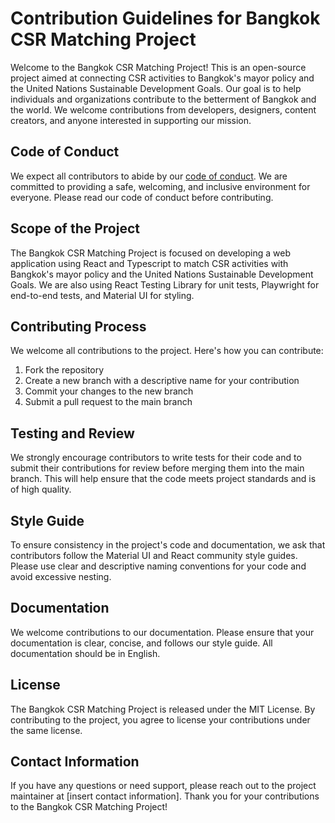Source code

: # Contribution Guidelines for Bangkok CSR Matching Project

Welcome to the Bangkok CSR Matching Project! This is an open-source project aimed at connecting CSR activities to Bangkok's mayor policy and the United Nations Sustainable Development Goals. Our goal is to help individuals and organizations contribute to the betterment of Bangkok and the world. We welcome contributions from developers, designers, content creators, and anyone interested in supporting our mission.

## Code of Conduct
We expect all contributors to abide by our [code of conduct](CODE_OF_CONDUCT.md). We are committed to providing a safe, welcoming, and inclusive environment for everyone. Please read our code of conduct before contributing.

## Scope of the Project
The Bangkok CSR Matching Project is focused on developing a web application using React and Typescript to match CSR activities with Bangkok's mayor policy and the United Nations Sustainable Development Goals. We are also using React Testing Library for unit tests, Playwright for end-to-end tests, and Material UI for styling.

## Contributing Process
We welcome all contributions to the project. Here's how you can contribute:

1. Fork the repository
2. Create a new branch with a descriptive name for your contribution
3. Commit your changes to the new branch
4. Submit a pull request to the main branch

## Testing and Review
We strongly encourage contributors to write tests for their code and to submit their contributions for review before merging them into the main branch. This will help ensure that the code meets project standards and is of high quality.

## Style Guide
To ensure consistency in the project's code and documentation, we ask that contributors follow the Material UI and React community style guides. Please use clear and descriptive naming conventions for your code and avoid excessive nesting.

## Documentation
We welcome contributions to our documentation. Please ensure that your documentation is clear, concise, and follows our style guide. All documentation should be in English.

## License
The Bangkok CSR Matching Project is released under the MIT License. By contributing to the project, you agree to license your contributions under the same license.

## Contact Information
If you have any questions or need support, please reach out to the project maintainer at [insert contact information]. Thank you for your contributions to the Bangkok CSR Matching Project!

____________________

Pictures aside, reproduce the listing above exactly.

Source code

: # Contribution Guidelines for Bangkok CSR Matching Project

Welcome to the Bangkok CSR Matching Project! This is an open-source project aimed at connecting CSR activities to Bangkok's mayor policy and the United Nations Sustainable Development Goals. Our goal is to help individuals and organizations contribute to the betterment of Bangkok and the world. We welcome contributions from developers, designers, content creators, and anyone interested in supporting our mission.

## Code of Conduct
We expect all contributors to abide by our [code of conduct](CODE_OF_CONDUCT.md). We are committed to providing a safe, welcoming, and inclusive environment for everyone. Please read our code of conduct before contributing.

## Scope of the Project
The Bangkok CSR Matching Project is focused on developing a web application using React and Typescript to match CSR activities with Bangkok's mayor policy and the United Nations Sustainable Development Goals. We are also using React Testing Library for unit tests, Playwright for end-to-end tests, and Material UI for styling.

## Contributing Process
We welcome all contributions to the project. Here's how you can contribute:

1. Fork the repository
2. Create a new branch with a descriptive name for your contribution
3. Commit your changes to the new branch
4. Submit a pull request to the main branch

## Testing and Review
We strongly encourage contributors to write tests for their code and to submit their contributions for review before merging them into the main branch. This will help ensure that the code meets project standards and is of high quality.

## Style Guide
To ensure consistency in the project's code and documentation, we ask that contributors follow the Material UI and React community style guides. Please use clear and descriptive naming conventions for your code and avoid excessive nesting.

## Documentation
We welcome contributions to our documentation. Please ensure that your documentation is clear, concise, and follows our style guide. All documentation should be in English.

## License
The Bangkok CSR Matching Project is released under the MIT License. By contributing to the project, you agree to license your contributions under the same license.

## Contact Information
If you have any questions or need support, please reach out to the project maintainer at [insert contact information]. Thank you for your contributions to the Bangkok CSR Matching Project!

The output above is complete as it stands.